Sidhu, Congress and a secret deal
A former BJP MP and now leader of the Awaz-e-Punjab, Navjot Singh Sidhu, had a long and secret meeting with Congress vice-president Rahul Gandhi recently. According to the understanding that was reached, Sidhu would join the Congress and both he and his wife would fight the Assembly elections as Congress candidates. Sidhu would be appointed deputy chief minister if the Congress was voted to power. However, Amarinder Singh, the Congress’ leading chief ministerial aspirant, has not taken kindly to the unofficial agreement, which was reached without consulting him. Amarinder fears Sidhu would create dissensions within the fold, especially as his rival PS Bajwa encouraged Sidhu to join the party.
On tv channels, a raw bluff
Many retired and serving R&AW officers are furious at the manner in which a retired lieutenant colonel has taken advantage of his brief, inglorious stint at the agency to claim to be an experienced R&AW hand.

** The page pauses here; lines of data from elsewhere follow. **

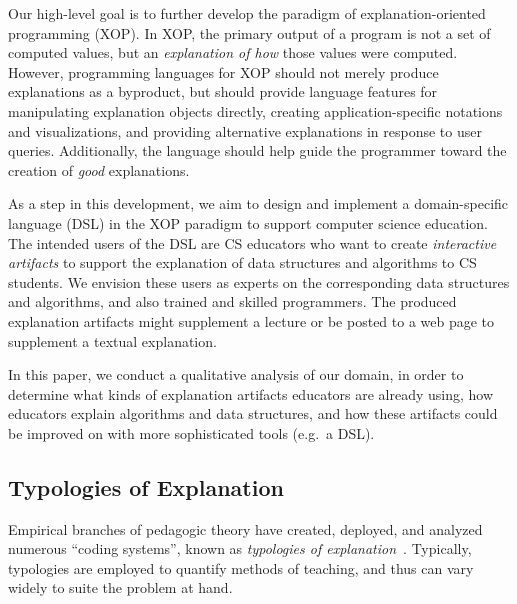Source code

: \documentclass[conference]{IEEEtran}
\begin{document}
Our high-level goal is to further develop the paradigm of explanation-oriented
programming (XOP). In XOP, the primary output of a program is not a set of
computed values, but an \emph{explanation of how} those values were computed.
However, programming languages for XOP should not merely produce explanations
as a byproduct, but should provide language features for manipulating
explanation objects directly, creating application-specific notations and
visualizations, and providing alternative explanations in response to user
queries. Additionally, the language should help guide the programmer toward the
creation of \emph{good} explanations.

As a step in this development, we aim to design and implement a domain-specific
language (DSL) in the XOP paradigm to support computer science education. The
intended users of the DSL are CS educators who want to create \emph{interactive
artifacts} to support the explanation of data structures and algorithms to CS
students. We envision these users as experts on the corresponding data
structures and algorithms, and also trained and skilled programmers. The
produced explanation artifacts might supplement a lecture or be posted to a web
page to supplement a textual explanation.

In this paper, we conduct a qualitative analysis of our domain, in order to
determine what kinds of explanation artifacts educators are already using, how
educators explain algorithms and data structures, and how these artifacts could
be improved on with more sophisticated tools (e.g.\ a DSL).

\subsection{Typologies of Explanation}

Empirical branches of pedagogic theory have created, deployed, and analyzed
numerous ``coding systems'', known as \emph{typologies of
  explanation}~\cite{westbury1971research, nla.cat-vn407830,
  rosenshine1968objectively, hyman1968teaching, ennis1969logic,
  smith1967language, bellack1966language}. Typically, typologies are employed to
quantify methods of teaching, and thus can vary widely to suite the problem at
hand.
\end{document}
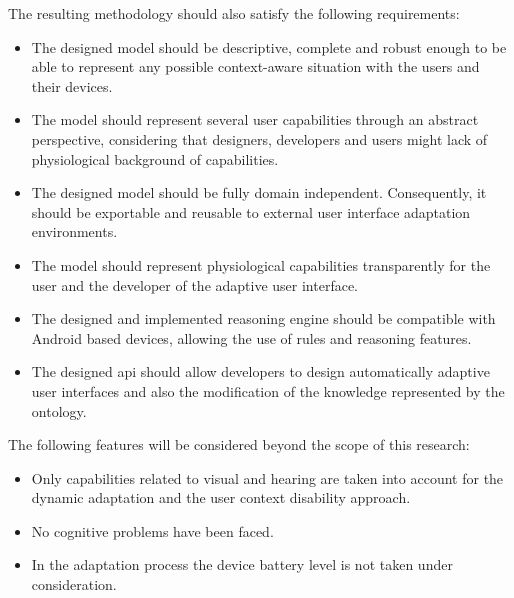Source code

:The resulting methodology should also satisfy the following requirements:

\begin{itemize}
  \item The designed model should be descriptive, complete and robust enough to
  be able to represent any possible context-aware situation with the users and
  their devices.
  
  \item The model should represent several user capabilities through an abstract 
  perspective, considering that designers, developers and users might lack of 
  physiological background of capabilities.
  
  \item The designed model should be fully domain independent. Consequently, it
  should be exportable and reusable to external user interface adaptation 
  environments.
  
  \item The model should represent physiological capabilities transparently for
  the user and the developer of the adaptive user interface.
  
  \item The designed and implemented reasoning engine should be compatible with
  Android based devices, allowing the use of rules and reasoning features.
  
  \item The designed \ac{api} should allow developers to design automatically
  adaptive user interfaces and also the modification of the knowledge 
  represented by the ontology.
\end{itemize}

The following features will be considered beyond the scope of this research:

\begin{itemize}
  \item Only capabilities related to visual and hearing are taken into account
  for the dynamic adaptation and the user context disability approach. 
  
  \item No cognitive problems have been faced.
  
  \item In the adaptation process the device battery level is not taken under
  consideration.
\end{itemize}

The officer has emerged as the voice of R&AW on numerous television talk shows, where he airs his rabidly anti-Pakistan views. The channels have selected him to speak because of his so-called operational and intelligence experience. In fact, he is not from R&AW, but the Army, and was deputed to the agency on a brief stint. He was never assigned the Pakistan desk, but was entrusted with looking after the Bangladesh army. He did not even complete his two-year tenure.
Online complaints: Nobody’s baby
Because of online shopping worth millions of rupees, complaints from consumers have increased phenomenally. But Internet shoppers who have a grievance do not know which ministry they should turn to, the commerce ministry or the ministry for consumer affairs. The respective ministers, Nirmala Sitharaman and Ram Vilas Paswan, feel the onus is on the other ministry to handle consumer complaints. Although representatives from both ministries have met, the jurisdictional issue remains unresolved.